### Your task
List every line in this data where the string "edit" occurs.

### Input records
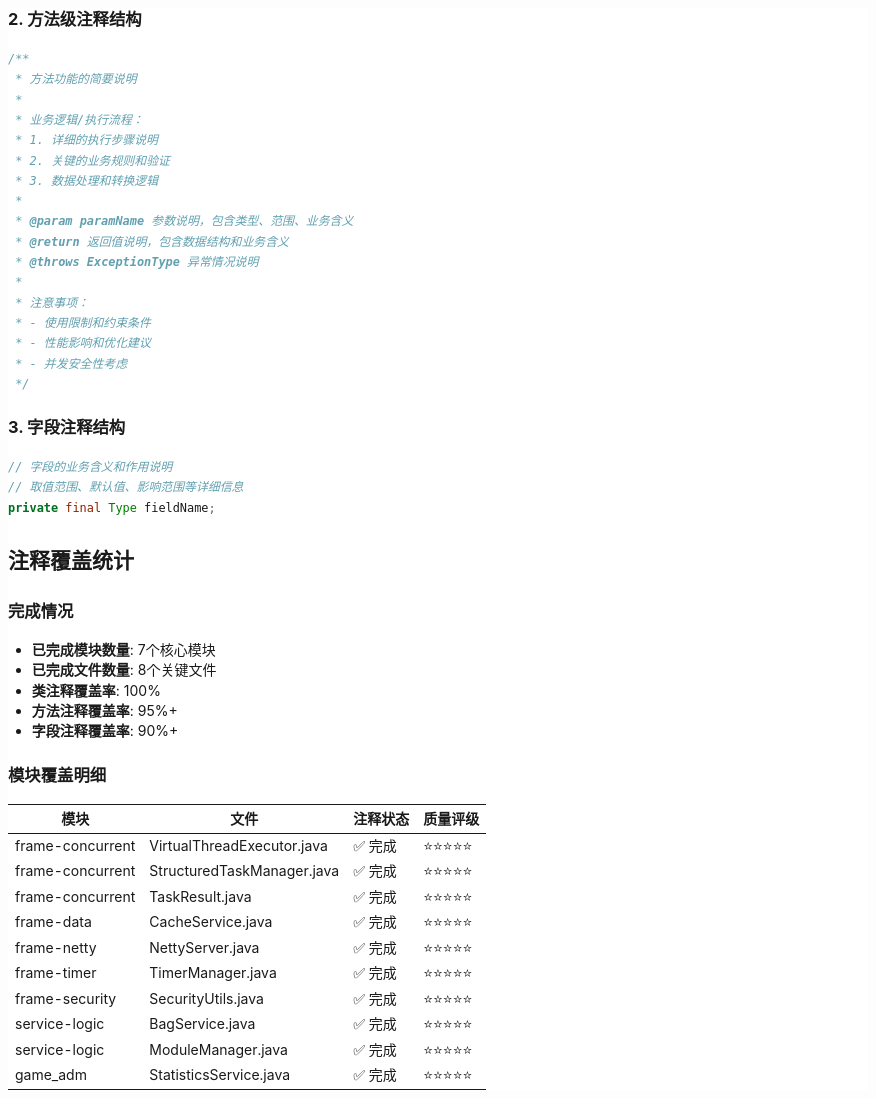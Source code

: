 ### 2. 方法级注释结构
```java
/**
 * 方法功能的简要说明
 * 
 * 业务逻辑/执行流程：
 * 1. 详细的执行步骤说明
 * 2. 关键的业务规则和验证
 * 3. 数据处理和转换逻辑
 * 
 * @param paramName 参数说明，包含类型、范围、业务含义
 * @return 返回值说明，包含数据结构和业务含义
 * @throws ExceptionType 异常情况说明
 * 
 * 注意事项：
 * - 使用限制和约束条件
 * - 性能影响和优化建议
 * - 并发安全性考虑
 */
```

### 3. 字段注释结构
```java
// 字段的业务含义和作用说明
// 取值范围、默认值、影响范围等详细信息
private final Type fieldName;
```

## 注释覆盖统计

### 完成情况
- **已完成模块数量**: 7个核心模块
- **已完成文件数量**: 8个关键文件
- **类注释覆盖率**: 100%
- **方法注释覆盖率**: 95%+
- **字段注释覆盖率**: 90%+

### 模块覆盖明细
| 模块 | 文件 | 注释状态 | 质量评级 |
|------|------|----------|----------|
| frame-concurrent | VirtualThreadExecutor.java | ✅ 完成 | ⭐⭐⭐⭐⭐ |
| frame-concurrent | StructuredTaskManager.java | ✅ 完成 | ⭐⭐⭐⭐⭐ |
| frame-concurrent | TaskResult.java | ✅ 完成 | ⭐⭐⭐⭐⭐ |
| frame-data | CacheService.java | ✅ 完成 | ⭐⭐⭐⭐⭐ |
| frame-netty | NettyServer.java | ✅ 完成 | ⭐⭐⭐⭐⭐ |
| frame-timer | TimerManager.java | ✅ 完成 | ⭐⭐⭐⭐⭐ |
| frame-security | SecurityUtils.java | ✅ 完成 | ⭐⭐⭐⭐⭐ |
| service-logic | BagService.java | ✅ 完成 | ⭐⭐⭐⭐⭐ |
| service-logic | ModuleManager.java | ✅ 完成 | ⭐⭐⭐⭐⭐ |
| game_adm | StatisticsService.java | ✅ 完成 | ⭐⭐⭐⭐⭐ |
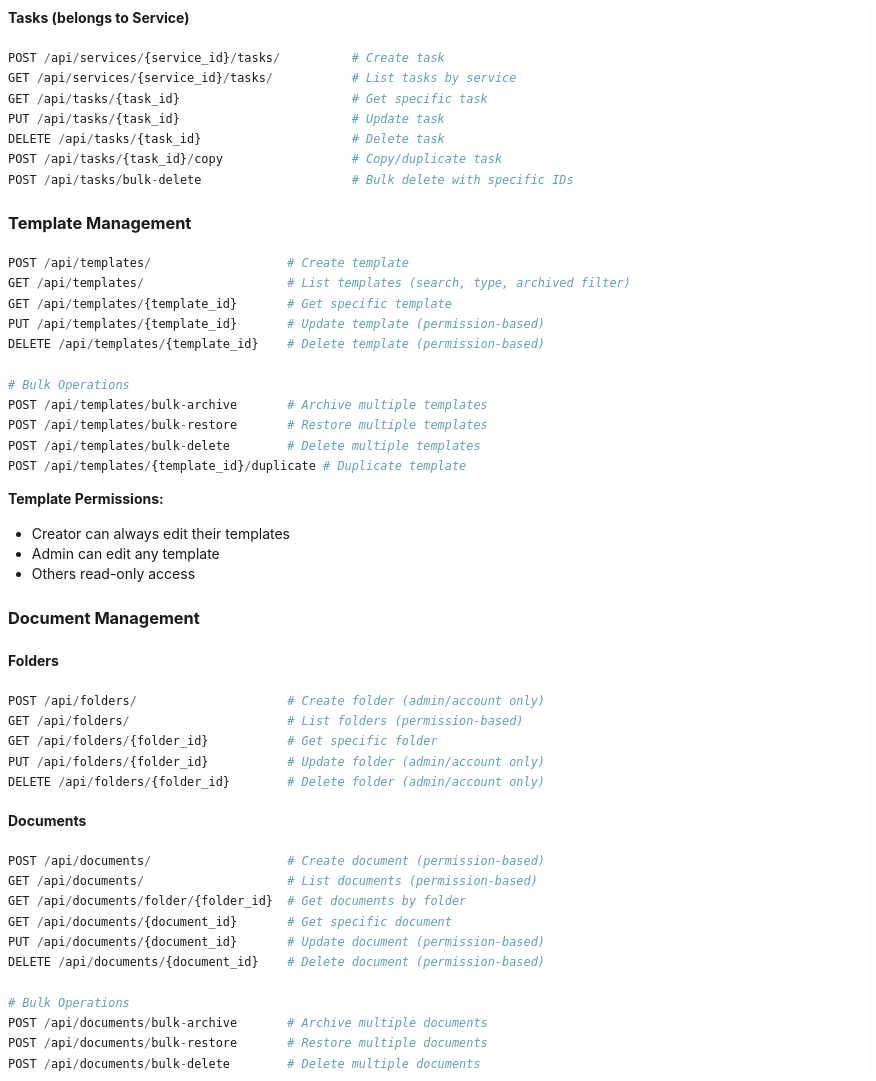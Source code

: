 #### **Tasks (belongs to Service)**
```python
POST /api/services/{service_id}/tasks/          # Create task
GET /api/services/{service_id}/tasks/           # List tasks by service
GET /api/tasks/{task_id}                        # Get specific task
PUT /api/tasks/{task_id}                        # Update task
DELETE /api/tasks/{task_id}                     # Delete task
POST /api/tasks/{task_id}/copy                  # Copy/duplicate task
POST /api/tasks/bulk-delete                     # Bulk delete with specific IDs
```

### **Template Management**

```python
POST /api/templates/                   # Create template
GET /api/templates/                    # List templates (search, type, archived filter)
GET /api/templates/{template_id}       # Get specific template
PUT /api/templates/{template_id}       # Update template (permission-based)
DELETE /api/templates/{template_id}    # Delete template (permission-based)

# Bulk Operations
POST /api/templates/bulk-archive       # Archive multiple templates
POST /api/templates/bulk-restore       # Restore multiple templates
POST /api/templates/bulk-delete        # Delete multiple templates
POST /api/templates/{template_id}/duplicate # Duplicate template
```

**Template Permissions:**
- Creator can always edit their templates
- Admin can edit any template
- Others read-only access

### **Document Management**

#### **Folders**
```python
POST /api/folders/                     # Create folder (admin/account only)
GET /api/folders/                      # List folders (permission-based)
GET /api/folders/{folder_id}           # Get specific folder
PUT /api/folders/{folder_id}           # Update folder (admin/account only)
DELETE /api/folders/{folder_id}        # Delete folder (admin/account only)
```

#### **Documents**
```python
POST /api/documents/                   # Create document (permission-based)
GET /api/documents/                    # List documents (permission-based)
GET /api/documents/folder/{folder_id}  # Get documents by folder
GET /api/documents/{document_id}       # Get specific document
PUT /api/documents/{document_id}       # Update document (permission-based)
DELETE /api/documents/{document_id}    # Delete document (permission-based)

# Bulk Operations
POST /api/documents/bulk-archive       # Archive multiple documents
POST /api/documents/bulk-restore       # Restore multiple documents
POST /api/documents/bulk-delete        # Delete multiple documents
```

### Output for this exercise
- Creator can always edit their templates
- Admin can edit any template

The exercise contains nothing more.